At the same time, I find that some of Bear’s words — in both versions — could be a springboard for a broader discussion with law students and elder law specialists.  For example, he chooses to label the family member initiating the contact as “Responsible Daughter,” and he refers to other siblings as “responsible sons.”  What is the meaning behind this phrase?  Is he referring to “morally responsible,” “financially responsible,” or just generically a “good” person?  

Further, in both versions, he offers an important discussion of how he handles potential conflict of interest issues in representing the elder parent where offspring are involved in client meetings and decisions.  In the 2002 version, Mr.
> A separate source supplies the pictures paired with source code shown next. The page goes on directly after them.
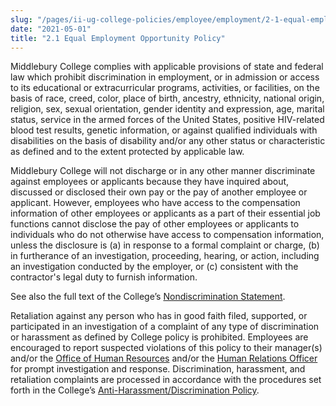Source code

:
 ```yaml
---
slug: "/pages/ii-ug-college-policies/employee/employment/2-1-equal-employment-opportunity-policy"
date: "2021-05-01"
title: "2.1 Equal Employment Opportunity Policy"
---
```


Middlebury College complies with applicable provisions of state and federal law which prohibit discrimination in employment, or in admission or access to its educational or extracurricular programs, activities, or facilities, on the basis of race, creed, color, place of birth, ancestry, ethnicity, national origin, religion, sex, sexual orientation, gender identity and expression, age, marital status, service in the armed forces of the United States, positive HIV-related blood test results, genetic information, or against qualified individuals with disabilities on the basis of disability and/or any other status or characteristic as defined and to the extent protected by applicable law.

Middlebury College will not discharge or in any other manner discriminate against employees or applicants because they have inquired about, discussed or disclosed their own pay or the pay of another employee or applicant. However, employees who have access to the compensation information of other employees or applicants as a part of their essential job functions cannot disclose the pay of other employees or applicants to individuals who do not otherwise have access to compensation information, unless the disclosure is (a) in response to a formal complaint or charge, (b) in furtherance of an investigation, proceeding, hearing, or action, including an investigation conducted by the employer, or (c) consistent with the contractor's legal duty to furnish information.

See also the full text of the College’s [Nondiscrimination Statement](/pages/i-policies-for-all/genl-principles/non-discrimination-statement "Nondiscrimination Statement").

Retaliation against any person who has in good faith filed, supported, or participated in an investigation of a complaint of any type of discrimination or harassment as defined by College policy is prohibited. Employees are encouraged to report suspected violations of this policy to their manager(s) and/or the [Office of Human Resources](http://www.middlebury.edu/offices/business/hr "Office of Human Resources") and/or the [Human Relations Officer](http://www.middlebury.edu/student-life/health-wellness-education-and-safety/campus-policies/human-relation-officer "Human Relations Officer") for prompt investigation and response. Discrimination, harassment, and retaliation complaints are processed in accordance with the procedures set forth in the College’s [Anti-Harassment/Discrimination Policy](/pages/i-policies-for-all/non-discrim-policies/anti-harassment-discrimin "Anti-Harassment/Discrimination Policy").
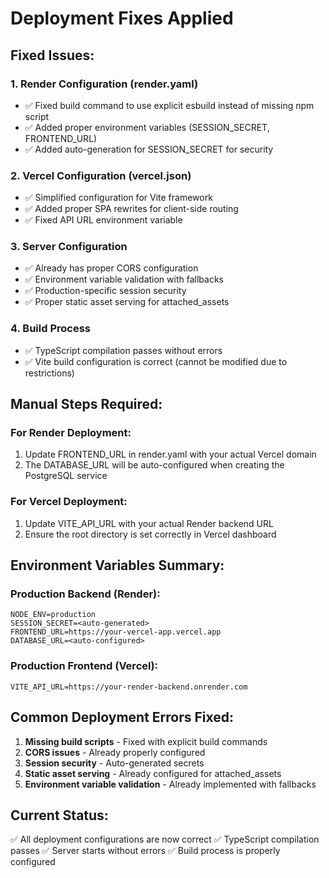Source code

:# Deployment Fixes Applied

## Fixed Issues:

### 1. Render Configuration (render.yaml)
- ✅ Fixed build command to use explicit esbuild instead of missing npm script
- ✅ Added proper environment variables (SESSION_SECRET, FRONTEND_URL)
- ✅ Added auto-generation for SESSION_SECRET for security

### 2. Vercel Configuration (vercel.json)
- ✅ Simplified configuration for Vite framework
- ✅ Added proper SPA rewrites for client-side routing
- ✅ Fixed API URL environment variable

### 3. Server Configuration
- ✅ Already has proper CORS configuration
- ✅ Environment variable validation with fallbacks
- ✅ Production-specific session security
- ✅ Proper static asset serving for attached_assets

### 4. Build Process
- ✅ TypeScript compilation passes without errors
- ✅ Vite build configuration is correct (cannot be modified due to restrictions)

## Manual Steps Required:

### For Render Deployment:
1. Update FRONTEND_URL in render.yaml with your actual Vercel domain
2. The DATABASE_URL will be auto-configured when creating the PostgreSQL service

### For Vercel Deployment:
1. Update VITE_API_URL with your actual Render backend URL
2. Ensure the root directory is set correctly in Vercel dashboard

## Environment Variables Summary:

### Production Backend (Render):
```
NODE_ENV=production
SESSION_SECRET=<auto-generated>
FRONTEND_URL=https://your-vercel-app.vercel.app
DATABASE_URL=<auto-configured>
```

### Production Frontend (Vercel):
```
VITE_API_URL=https://your-render-backend.onrender.com
```

## Common Deployment Errors Fixed:

1. **Missing build scripts** - Fixed with explicit build commands
2. **CORS issues** - Already properly configured
3. **Session security** - Auto-generated secrets
4. **Static asset serving** - Already configured for attached_assets
5. **Environment variable validation** - Already implemented with fallbacks

## Current Status:
✅ All deployment configurations are now correct
✅ TypeScript compilation passes
✅ Server starts without errors
✅ Build process is properly configured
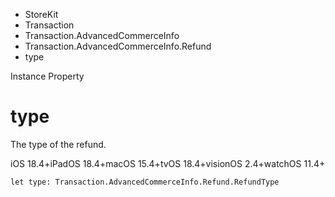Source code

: 

- StoreKit
- Transaction
- Transaction.AdvancedCommerceInfo
- Transaction.AdvancedCommerceInfo.Refund
-  type 

Instance Property

# type

The type of the refund.

iOS 18.4+iPadOS 18.4+macOS 15.4+tvOS 18.4+visionOS 2.4+watchOS 11.4+

``` source
let type: Transaction.AdvancedCommerceInfo.Refund.RefundType
```

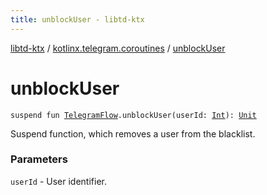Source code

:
 ```yaml
---
title: unblockUser - libtd-ktx
---
```


[libtd-ktx](../index.html) / [kotlinx.telegram.coroutines](index.html) / [unblockUser](./unblock-user.html)

# unblockUser

`suspend fun `[`TelegramFlow`](../kotlinx.telegram.core/-telegram-flow/index.html)`.unblockUser(userId: `[`Int`](https://kotlinlang.org/api/latest/jvm/stdlib/kotlin/-int/index.html)`): `[`Unit`](https://kotlinlang.org/api/latest/jvm/stdlib/kotlin/-unit/index.html)

Suspend function, which removes a user from the blacklist.

### Parameters

`userId` - User identifier.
Bear writes about alternative choices in identifying his client:

This rule [referring to Rule 1.7 of the ABA Rules of Professional Conduct as adopted in Minnesota] is clear that should I choose Mom as my client; it is she whom I serve and no other family member. I take my marching orders based upon Mom’s goals and objectives, serving her sole interests.

 

Suppose, however, that Mom is not so definitive in articulating her goals and objectives. It may be possible for me to represent the entire family, in light of rule 2.2 of the Minnesota Rules of Professional Conduct, which addresses the lawyer as intermediary.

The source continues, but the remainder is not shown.